Please keep in mind, change is not always bad. That is not the point. It has been argued convincingly that without the ability to write Plato could never have developed the long complicated arguments that he did. And, we wouldn’t even think the way we do. You see, lengthy arguments, the type that Plato (and all of us since) used required written text to record the argument as it progressed. A written argument allows one to go back and review what was written. That way one could develop their arguments and their thinking by continually reflecting back on what had been written. Two steps forward, one step back, over and over again. But for us, in this lecture, the point is simple: you adopt something, you probably give something up something else in return. It behooves us to recognize this, take it seriously, and to try to be clear on what we are giving up.
So what does all of this forgetting have to do with schooling?
I previously said:
Our procedures (traditions and context) may have diverted our actions from what would normally seem to be humanly significant to institutionally mechanistic. There are times when our own wisdom would suggest other courses of action. There are times we might feel as though the institution has hampered our wisdom.
This is reference to the idea that our adoption of school logic has obscured many other humanistic ways of existing. It is one of the things Gatto opposes so vehemently. And it is one of the things that Smith argues when he compares the official and the classic theories of learning.

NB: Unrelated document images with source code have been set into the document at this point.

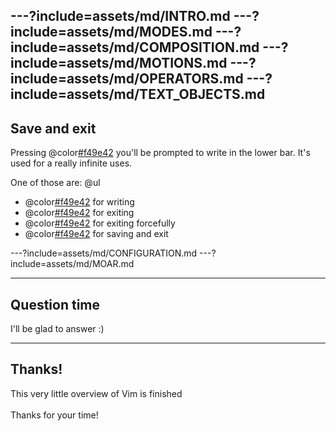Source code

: ---?include=assets/md/INTRO.md
---?include=assets/md/MODES.md
---?include=assets/md/COMPOSITION.md
---?include=assets/md/MOTIONS.md
---?include=assets/md/OPERATORS.md
---?include=assets/md/TEXT_OBJECTS.md
---

## Save and exit

Pressing @color[#f49e42](:) you'll be prompted to write in the lower bar.
It's used for a really infinite uses.

One of those are:
@ul
- @color[#f49e42](:w) for writing
- @color[#f49e42](:q) for exiting
- @color[#f49e42](:q!) for exiting forcefully
- @color[#f49e42](:wq) for saving and exit

---?include=assets/md/CONFIGURATION.md
---?include=assets/md/MOAR.md

---

## Question time

I'll be glad to answer :)

---

## Thanks!

This very little overview of Vim is finished
<br>
<br>
Thanks for your time!
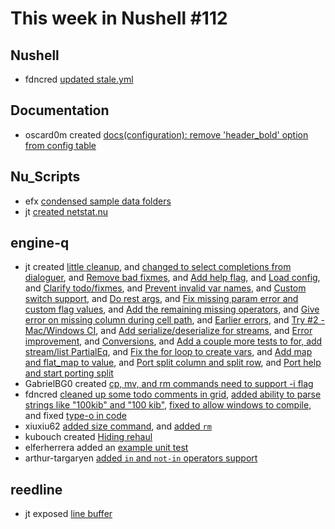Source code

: # This week in Nushell #112

## Nushell

- fdncred [updated stale.yml](https://github.com/nushell/nushell/pull/4073)

## Documentation

- oscard0m created [docs(configuration): remove 'header_bold' option from config table](https://github.com/nushell/nushell.github.io/pull/205)

## Nu_Scripts

- efx [condensed sample data folders](https://github.com/nushell/nu_scripts/pull/100)
- jt [created netstat.nu](https://github.com/nushell/nu_scripts/pull/99)

## engine-q

- jt created [little cleanup](https://github.com/nushell/engine-q/pull/237), and [changed to select completions from dialoguer](https://github.com/nushell/engine-q/pull/236), and [Remove bad fixmes](https://github.com/nushell/engine-q/pull/233), and [Add help flag](https://github.com/nushell/engine-q/pull/232), and [Load config](https://github.com/nushell/engine-q/pull/231), and [Clarify todo/fixmes](https://github.com/nushell/engine-q/pull/133), and [Prevent invalid var names](https://github.com/nushell/engine-q/pull/131), and [Custom switch support](https://github.com/nushell/engine-q/pull/130), and [Do rest args](https://github.com/nushell/engine-q/pull/129), and [Fix missing param error and custom flag values](https://github.com/nushell/engine-q/pull/128), and [Add the remaining missing operators](https://github.com/nushell/engine-q/pull/127), and [Give error on missing column during cell path](https://github.com/nushell/engine-q/pull/126), and [Earlier errors](https://github.com/nushell/engine-q/pull/125), and [Try #2 - Mac/Windows CI](https://github.com/nushell/engine-q/pull/124), and [Add serialize/deserialize for streams](https://github.com/nushell/engine-q/pull/120), and [Error improvement](https://github.com/nushell/engine-q/pull/119), and [Conversions](https://github.com/nushell/engine-q/pull/117), and [Add a couple more tests to for, add stream/list PartialEq](https://github.com/nushell/engine-q/pull/113), and [Fix the for loop to create vars](https://github.com/nushell/engine-q/pull/112), and [Add map and flat_map to value](https://github.com/nushell/engine-q/pull/110), and [Port split column and split row](https://github.com/nushell/engine-q/pull/109), and [Port help and start porting split](https://github.com/nushell/engine-q/pull/108)
- GabrielBG0 created [cp, mv, and rm commands need to support -i flag](https://github.com/nushell/engine-q/pull/235)
- fdncred [cleaned up some todo comments in grid](https://github.com/nushell/engine-q/pull/234), [added ability to parse strings like "100kib" and "100 kib"](https://github.com/nushell/engine-q/pull/134), [fixed to allow windows to compile](https://github.com/nushell/engine-q/pull/122), and fixed [type-o in code](https://github.com/nushell/engine-q/pull/118)
- xiuxiu62 [added size command](https://github.com/nushell/engine-q/pull/230), and [added `rm`](https://github.com/nushell/engine-q/pull/114)
- kubouch created [Hiding rehaul](https://github.com/nushell/engine-q/pull/115)
- elferherrera added an [example unit test](https://github.com/nushell/engine-q/pull/111)
- arthur-targaryen [added `in` and `not-in` operators support](https://github.com/nushell/engine-q/pull/107)

## reedline

- jt exposed [line buffer](https://github.com/nushell/reedline/pull/165)
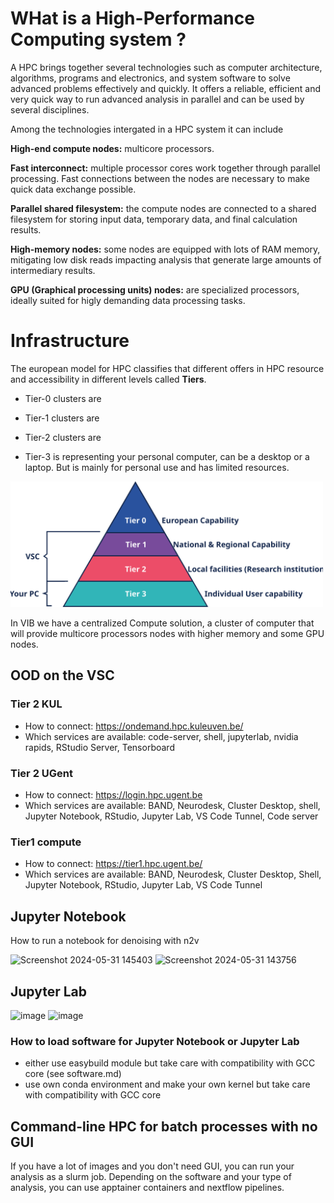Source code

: <!--

author:   Tatiana Woller, Bruna Piereck, Alexander Botzki
email:    trainingandconferences@vib.be
version:  1.0.0
language: en
narrator: UK English Female

icon:     https://vib.be/sites/vib.sites.vib.be/files/logo_VIB_noTagline.svg

comment:  This document shall provide an entire compendium and course on the
          development of Open-courSes with [LiaScript](https://LiaScript.github.io).
          As the language and the systems grows, also this document will be updated.
          Feel free to fork or copy it, translations are very welcome...

script:   https://cdn.jsdelivr.net/chartist.js/latest/chartist.min.js
          https://felixhao28.github.io/JSCPP/dist/JSCPP.es5.min.js

link:     https://cdn.jsdelivr.net/chartist.js/latest/chartist.min.css
link:     https://cdnjs.cloudflare.com/ajax/libs/animate.css/4.1.1/animate.min.css
link:     https://raw.githubusercontent.com/vibbits/material-liascript/master/img/org.css
link:     https://cdnjs.cloudflare.com/ajax/libs/font-awesome/5.11.2/css/all.min.css
link:     https://fonts.googleapis.com/css2?family=Saira+Condensed:wght@300&display=swap
link:     https://fonts.googleapis.com/css2?family=Open+Sans&display=swap
link:     https://raw.githubusercontent.com/vibbits/material-liascript/master/vib-styles.css

@orcid: [@0](@1)<!--class="orcid-logo-for-author-list"-->


# WHat is a High-Performance Computing system ?

A HPC brings together several technologies such as computer architecture, algorithms, programs and electronics, and system software to solve advanced problems effectively and quickly.
It offers a reliable, efficient and very quick way to run advanced analysis in parallel and can be used by several disciplines.

Among the technologies intergated in a HPC system it can include

**High-end compute nodes:** multicore processors.

**Fast interconnect:** multiple processor cores work together through parallel processing. Fast connections between the nodes are necessary to make quick data exchange possible.

**Parallel shared filesystem:** the compute nodes are connected to a shared filesystem for storing input data, temporary data, and final calculation results.

**High-memory nodes:** some nodes are equipped with lots of RAM memory, mitigating low disk reads impacting analysis that generate large amounts of intermediary results.

**GPU (Graphical processing units) nodes:** are specialized processors, ideally suited for higly demanding data processing tasks.


# Infrastructure

The european model for HPC classifies that different offers in HPC resource and accessibility in different levels called **Tiers**.

* Tier-0 clusters are 

* Tier-1 clusters are 

* Tier-2 clusters are

* Tier-3 is representing your personal computer, can be a desktop or a laptop. But is mainly for personal use and has limited resources.


<img src="../images/tierEuropeanHPCsytem.svg" width="500"/>

In VIB we have a centralized Compute solution, a cluster of computer that will provide multicore processors nodes with higher memory and some GPU nodes.


## OOD on the VSC
### Tier 2 KUL
- How to connect: https://ondemand.hpc.kuleuven.be/ 
- Which services are available: code-server, shell, jupyterlab, nvidia rapids, RStudio Server, Tensorboard

### Tier 2 UGent
- How to connect: https://login.hpc.ugent.be
- Which services are available: BAND, Neurodesk, Cluster Desktop, shell, Jupyter Notebook, RStudio, Jupyter Lab, VS Code Tunnel, Code server

### Tier1 compute
- How to connect: https://tier1.hpc.ugent.be/ 
- Which services are available: BAND, Neurodesk, Cluster Desktop, Shell, Jupyter Notebook, RStudio, Jupyter Lab, VS Code Tunnel
  



## Jupyter Notebook
How to run a notebook for denoising with n2v

![Screenshot 2024-05-31 145403](https://github.com/vib-bic-training/HPC_training_bioimaging_1/assets/103046100/7b43dd8d-508d-456b-acd3-c37aa0fb661e)
![Screenshot 2024-05-31 143756](https://github.com/vib-bic-training/HPC_training_bioimaging_1/assets/103046100/3f532e69-7c2e-4746-8fce-2710351ec1eb)

## Jupyter Lab

![image](https://github.com/vib-bic-training/HPC_training_bioimaging_1/assets/103046100/184b607d-7702-447a-8874-457feb7c2e49)
![image](https://github.com/vib-bic-training/HPC_training_bioimaging_1/assets/103046100/a44c2822-06f2-44c7-9eee-4d97f658a4b4)



### How to load software for Jupyter Notebook or Jupyter Lab
- either use easybuild module but take care with compatibility with GCC core (see software.md)
- use own conda environment and make your own kernel but take care with compatibility with GCC core

## Command-line HPC for batch processes with no GUI
If you have a lot of images and you don't need GUI, you can run your analysis as a slurm job. Depending on the software and your type of analysis, you can use apptainer containers and nextflow pipelines. 



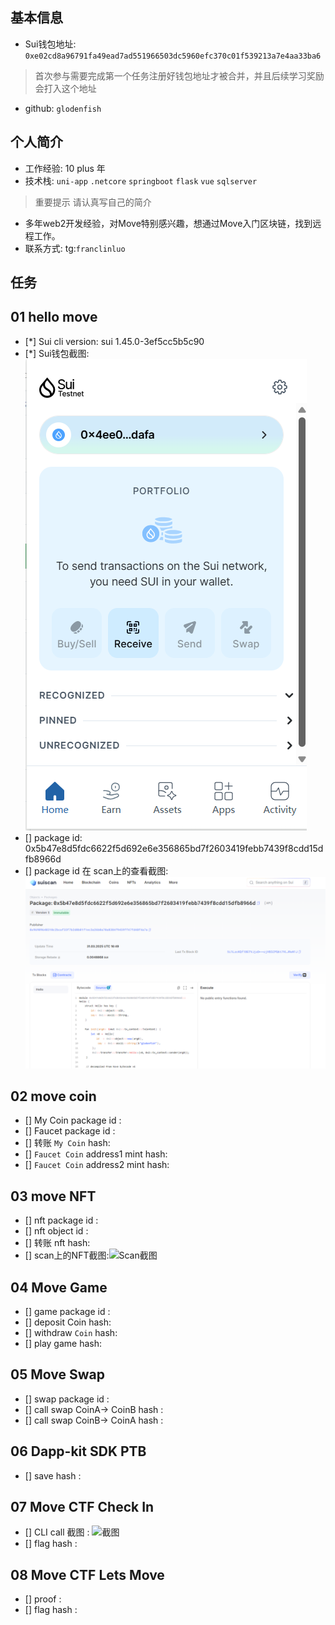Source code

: ## 基本信息
- Sui钱包地址: `0xe02cd8a96791fa49ead7ad551966503dc5960efc370c01f539213a7e4aa33ba6`
> 首次参与需要完成第一个任务注册好钱包地址才被合并，并且后续学习奖励会打入这个地址
- github: `glodenfish`

## 个人简介
- 工作经验: 10 plus 年
- 技术栈: `uni-app` `.netcore` `springboot` `flask` `vue` `sqlserver`
> 重要提示 请认真写自己的简介
- 多年web2开发经验，对Move特别感兴趣，想通过Move入门区块链，找到远程工作。
- 联系方式: tg:`franclinluo`

## 任务

##   01 hello move  
- [*] Sui cli version: sui 1.45.0-3ef5cc5b5c90
- [*] Sui钱包截图: ![Sui钱包截图](./images/wallet.png)
- [] package id: 0x5b47e8d5fdc6622f5d692e6e356865bd7f2603419febb7439f8cdd15dfb8966d
- [] package id 在 scan上的查看截图:![Scan截图](./images/published.png)

##   02 move coin
- [] My Coin package id : 
- [] Faucet package id : 
- [] 转账 `My Coin` hash:
- [] `Faucet Coin` address1 mint hash:
- [] `Faucet Coin` address2 mint hash:

##   03 move NFT
- [] nft package id :
- [] nft object id : 
- [] 转账 nft  hash:
- [] scan上的NFT截图:![Scan截图](./images/你的图片地址)

##   04 Move Game
- [] game package id :
- [] deposit Coin hash:
- [] withdraw `Coin` hash:
- [] play game hash:

##   05 Move Swap
- [] swap package id :
- [] call swap CoinA-> CoinB  hash :
- [] call swap CoinB-> CoinA  hash :

##   06 Dapp-kit SDK PTB
- [] save hash :

##   07 Move CTF Check In
- [] CLI call 截图 : ![截图](./images/你的图片地址)
- [] flag hash :

##   08 Move CTF Lets Move
- [] proof : 
- [] flag hash :

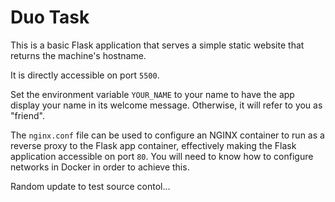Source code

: # Duo Task

This is a basic Flask application that serves a simple static website that returns the machine's hostname.

It is directly accessible on port `5500`.

Set the environment variable `YOUR_NAME` to your name to have the app display your name in its welcome message. Otherwise, it will refer to you as "friend".

The `nginx.conf` file can be used to configure an NGINX container to run as a reverse proxy to the Flask app container, effectively making the Flask application accessible on port `80`. You will need to know how to configure networks in Docker in order to achieve this.

Random update to test source contol...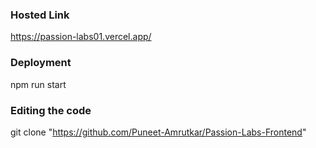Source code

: ### Hosted Link

https://passion-labs01.vercel.app/

### Deployment

npm run start

### Editing the code

git clone "https://github.com/Puneet-Amrutkar/Passion-Labs-Frontend"
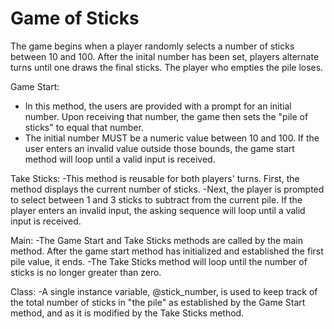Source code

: # Game of Sticks

The game begins when a player randomly selects a number of sticks between 10 and 100. After the inital number has been set, players alternate turns until one draws the final sticks. The player who empties the pile loses.

Game Start:
- In this method, the users are provided with a prompt for an initial number. Upon receiving that number, the game then sets the "pile of sticks" to equal that number.
- The initial number MUST be a numeric value between 10 and 100. If the user enters an invalid value outside those bounds, the game start method will loop until a valid input is received.

Take Sticks:
-This method is reusable for both players' turns. First, the method displays the current number of sticks. 
-Next, the player is prompted to select between 1 and 3 sticks to subtract from the current pile. If the player enters an invalid input, the asking sequence will loop until a valid input is received.

Main: 
-The Game Start and Take Sticks methods are called by the main method. After the game start method has initialized and established the first pile value, it ends.
-The Take Sticks method will loop until the number of sticks is no longer greater than zero. 

Class:
-A single instance variable, @stick_number, is used to keep track of the total number of sticks in "the pile" as established by the Game Start method, and as it is modified by the Take Sticks method.
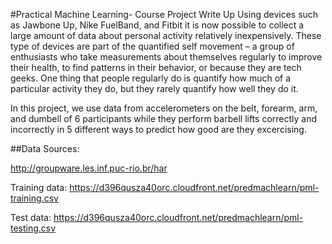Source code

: #Practical Machine Learning- Course Project Write Up
Using devices such as Jawbone Up, Nike FuelBand, and Fitbit it is now possible to collect a large amount of data about personal activity relatively inexpensively. These type of devices are part of the quantified self movement – a group of enthusiasts who take measurements about themselves regularly to improve their health, to find patterns in their behavior, or because they are tech geeks. One thing that people regularly do is quantify how much of a particular activity they do, but they rarely quantify how well they do it.

In this project, we use data from accelerometers on the belt, forearm, arm, and dumbell of 6 participants while they perform barbell lifts correctly and incorrectly in 5 different ways to predict how good are they excercising.

##Data Sources:

http://groupware.les.inf.puc-rio.br/har

Training data: https://d396qusza40orc.cloudfront.net/predmachlearn/pml-training.csv

Test data: https://d396qusza40orc.cloudfront.net/predmachlearn/pml-testing.csv
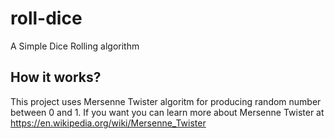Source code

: # roll-dice
A Simple Dice Rolling algorithm

## How it works?

This project uses Mersenne Twister algoritm for producing random number between 0 and 1. If you want you can learn more about Mersenne Twister at https://en.wikipedia.org/wiki/Mersenne_Twister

This might be a time to dive a little deeper into the idea of humanistic ways of existing, and contrast it to the adoption of a mechanistic logic.
Here we are, diving into the idea of humanistic ways of existing.
A Little of This
None of this:
Just as a side note while thinking of diving:
Question: Do you know why scuba divers sit on the edge of the boat and roll off backward?
Answer: Because if they rolled forward they would still be in the boat.
So, to try to enhance the idea that humanly significant acts can be given up or obscured within institutionally mechanistic environments, I will share with you a talk by Barry Schwarz. His talk isn’t directly about schools. But it is easy to make the connection. Also, virtue can represent numerous human acts. You will easily think of many on your own.
One might question to what extent virtue resides, or even exists, within the logic of the institutional mind or within institutional procedures once the institution has established procedures. Can we have algorithms that have us act morally and virtuously?
The ‘right thing to do’ regarding the human being can be subsumed by an institutional logic that overshadows questions concerning human beings. Have you ever found yourself in a situation where a clerk is seemingly incapable of considering your own personal circumstances and making a decision based on what a computer will allow him/her to input? Have you found yourself in situations where you are acting on behalf of an institutional procedure rather than on what you believe in your heart to be more humanly appropriate? If you work in schools, you have.
Barry Schwartz speaks to this.
(turn on captions — lower right)
For everything you win there is something lost.
Perhaps Gatto was saying something similar in his seven lesson school teacher presentation. Have we have created institutions and procedures that have obscured, or even diminished our own wisdom?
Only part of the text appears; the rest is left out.